Tuesday, May 09, 2006

Same Night, New Sheen

So I spent most of tonight with the Boss. Nothing was recorded -- per usual, it was a couple hours of laughs as I swam through the customary sea of unprintables which flow from her mouth.... Gotta love it.

However, one confluence of note for these pages struck me. More than just sometimes, as she did tonight, Gram pulls out one of her many favorite quotes: "What did Bishop Sheen say? 'Life is worth living!'"

Once upon a time, on this night of the week, first on radio and then in the glow of television, Fulton Sheen entered the fray to teach, enlighten, nourish and uplift the spirits of anyone who cared to tune in from the comfort of their living rooms.

In droves -- both Catholic and non -- they did, and as none before or since, the son of Peoria with the Louvain agrege captivated a nation with the message of his church, bringing it even further into the mainstream of American life and shaping the identity of an age in ways which resonate to this day.

(After all, class, you do know who Ramón Estévez is, don't you?)

In my humble estimation, what Sheen did in US Catholicism's greatest epoch makes him the most influential American Catholic of all time. He presented the best face of the church -- one which was welcoming, accessible and, most importantly of all, relevant and human. His presence of warmth, empathy and joy made him the nation's priest, and his contributions yielded much fruit for the church and society, both in this land and beyond.

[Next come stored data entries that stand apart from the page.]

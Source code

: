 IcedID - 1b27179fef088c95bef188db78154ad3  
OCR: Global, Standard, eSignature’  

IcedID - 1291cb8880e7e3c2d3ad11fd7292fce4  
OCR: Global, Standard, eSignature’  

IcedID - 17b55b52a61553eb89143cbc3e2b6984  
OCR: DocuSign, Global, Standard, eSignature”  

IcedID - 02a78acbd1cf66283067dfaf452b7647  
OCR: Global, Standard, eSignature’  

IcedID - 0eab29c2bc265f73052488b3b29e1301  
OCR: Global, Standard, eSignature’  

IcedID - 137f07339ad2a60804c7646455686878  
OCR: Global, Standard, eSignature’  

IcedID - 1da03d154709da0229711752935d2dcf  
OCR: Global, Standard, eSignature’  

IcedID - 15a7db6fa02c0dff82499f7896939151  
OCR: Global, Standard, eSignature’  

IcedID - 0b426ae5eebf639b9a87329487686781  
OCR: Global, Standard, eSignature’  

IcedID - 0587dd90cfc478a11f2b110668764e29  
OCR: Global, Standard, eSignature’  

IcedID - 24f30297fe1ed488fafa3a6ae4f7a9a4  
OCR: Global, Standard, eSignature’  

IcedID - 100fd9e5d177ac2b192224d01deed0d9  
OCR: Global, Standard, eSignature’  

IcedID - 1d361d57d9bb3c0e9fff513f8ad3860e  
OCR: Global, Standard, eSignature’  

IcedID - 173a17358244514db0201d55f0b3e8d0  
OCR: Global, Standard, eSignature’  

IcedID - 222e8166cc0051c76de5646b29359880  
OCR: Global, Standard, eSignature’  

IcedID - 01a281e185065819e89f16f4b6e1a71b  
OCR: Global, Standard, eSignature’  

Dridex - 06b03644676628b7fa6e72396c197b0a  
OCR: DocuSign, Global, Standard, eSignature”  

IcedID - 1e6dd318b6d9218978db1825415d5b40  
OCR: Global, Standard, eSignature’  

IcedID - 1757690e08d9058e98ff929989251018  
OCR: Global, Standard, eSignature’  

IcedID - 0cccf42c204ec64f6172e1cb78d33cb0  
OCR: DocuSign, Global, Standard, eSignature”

After Sheen, thinking that its work had been accomplished, the church in the US got satisfied with itself, fell into a void, and failed to cultivate the goodwill his ministry went a long way toward making possible. The popular captivation only continued, however, and the vacuum which sprung up allowed it to be filled in our own time by... Dan Brown.

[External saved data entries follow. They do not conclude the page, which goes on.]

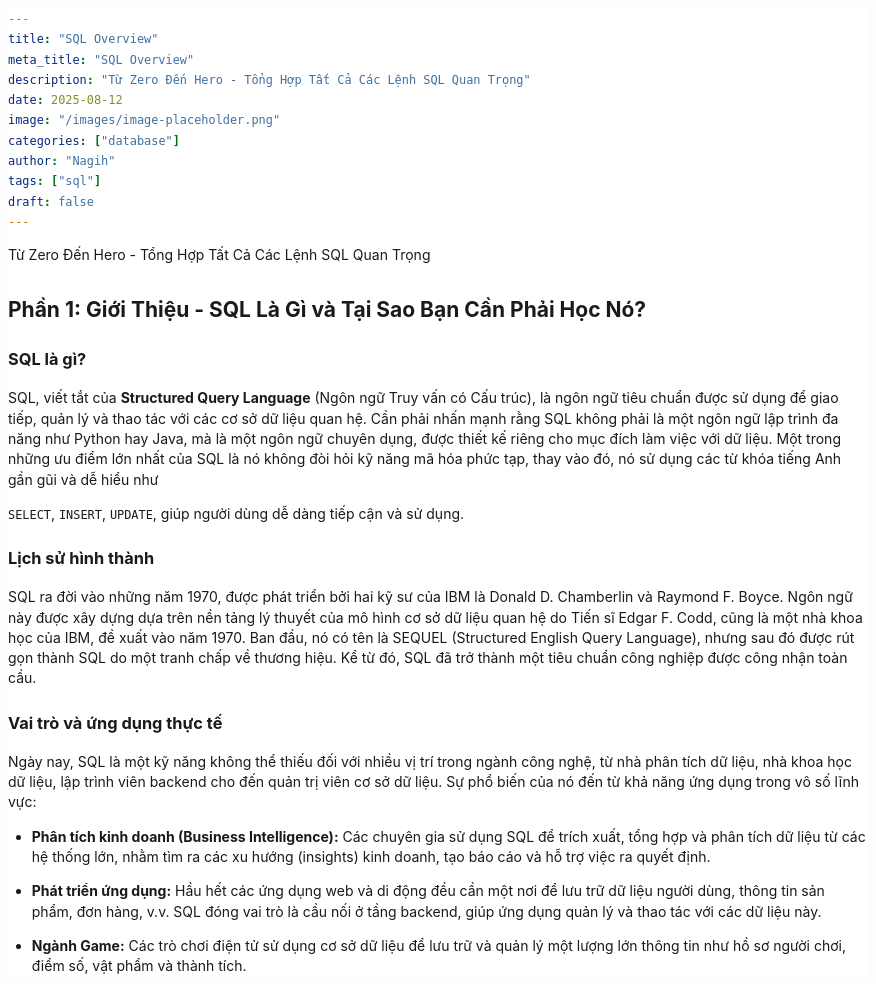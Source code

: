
 ```yaml
---
title: "SQL Overview"
meta_title: "SQL Overview"
description: "Từ Zero Đến Hero - Tổng Hợp Tất Cả Các Lệnh SQL Quan Trọng"
date: 2025-08-12
image: "/images/image-placeholder.png"
categories: ["database"]
author: "Nagih"
tags: ["sql"]
draft: false
---
```

Từ Zero Đến Hero - Tổng Hợp Tất Cả Các Lệnh SQL Quan Trọng


## Phần 1: Giới Thiệu - SQL Là Gì và Tại Sao Bạn Cần Phải Học Nó?

### SQL là gì?

SQL, viết tắt của **Structured Query Language** (Ngôn ngữ Truy vấn có Cấu trúc), là ngôn ngữ tiêu chuẩn được sử dụng để giao tiếp, quản lý và thao tác với các cơ sở dữ liệu quan hệ. Cần phải nhấn mạnh rằng SQL không phải là một ngôn ngữ lập trình đa năng như Python hay Java, mà là một ngôn ngữ chuyên dụng, được thiết kế riêng cho mục đích làm việc với dữ liệu. Một trong những ưu điểm lớn nhất của SQL là nó không đòi hỏi kỹ năng mã hóa phức tạp, thay vào đó, nó sử dụng các từ khóa tiếng Anh gần gũi và dễ hiểu như

`SELECT`, `INSERT`, `UPDATE`, giúp người dùng dễ dàng tiếp cận và sử dụng.

### Lịch sử hình thành

SQL ra đời vào những năm 1970, được phát triển bởi hai kỹ sư của IBM là Donald D. Chamberlin và Raymond F. Boyce. Ngôn ngữ này được xây dựng dựa trên nền tảng lý thuyết của mô hình cơ sở dữ liệu quan hệ do Tiến sĩ Edgar F. Codd, cũng là một nhà khoa học của IBM, đề xuất vào năm 1970. Ban đầu, nó có tên là SEQUEL (Structured English Query Language), nhưng sau đó được rút gọn thành SQL do một tranh chấp về thương hiệu. Kể từ đó, SQL đã trở thành một tiêu chuẩn công nghiệp được công nhận toàn cầu.

### Vai trò và ứng dụng thực tế

Ngày nay, SQL là một kỹ năng không thể thiếu đối với nhiều vị trí trong ngành công nghệ, từ nhà phân tích dữ liệu, nhà khoa học dữ liệu, lập trình viên backend cho đến quản trị viên cơ sở dữ liệu. Sự phổ biến của nó đến từ khả năng ứng dụng trong vô số lĩnh vực:

- **Phân tích kinh doanh (Business Intelligence):** Các chuyên gia sử dụng SQL để trích xuất, tổng hợp và phân tích dữ liệu từ các hệ thống lớn, nhằm tìm ra các xu hướng (insights) kinh doanh, tạo báo cáo và hỗ trợ việc ra quyết định.
    
- **Phát triển ứng dụng:** Hầu hết các ứng dụng web và di động đều cần một nơi để lưu trữ dữ liệu người dùng, thông tin sản phẩm, đơn hàng, v.v. SQL đóng vai trò là cầu nối ở tầng backend, giúp ứng dụng quản lý và thao tác với các dữ liệu này.
    
- **Ngành Game:** Các trò chơi điện tử sử dụng cơ sở dữ liệu để lưu trữ và quản lý một lượng lớn thông tin như hồ sơ người chơi, điểm số, vật phẩm và thành tích.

And how grateful we are for that.

The Da Vinci Code insanity of these days -- a painful debacle born from the church's focus on internecine cannibalism at the cost of its engagement with the world outside its walls -- should serve as an unmistakable clarion call that Fulton's place needs to be filled, desperately, especially in today's world of hyper-media.

Luckily for us, we've got our man in James Martin, SJ.

An associate editor of America and author of the raptly-received My Life with the Saints, Fr Martin has proven himself a draw, even in areas known for something less than a love for the church. Given Benedict XVI's recent praise for the Society of Jesus' role in the "dialogue with modern culture," Martin's emergence as an in-demand commentator on things Catholic has provided a unique collision between a much-needed charism in today's omnimedia environment, and the personality it takes to execute it to its best possible result.

On this, the night in which Fulton Sheen served as one of the first examples of "appointment television," Martin was invited to offer a commentary for National Public Radio's All Things Considered -- his second appearance there in two months -- speaking to the moment's hot topic. (There's audio at that thar link.)

To think: if Jim's line were taken up by the Bosses, the church would be a lot better off.... No man may be a prophet in his own country, but it's not too late to change that.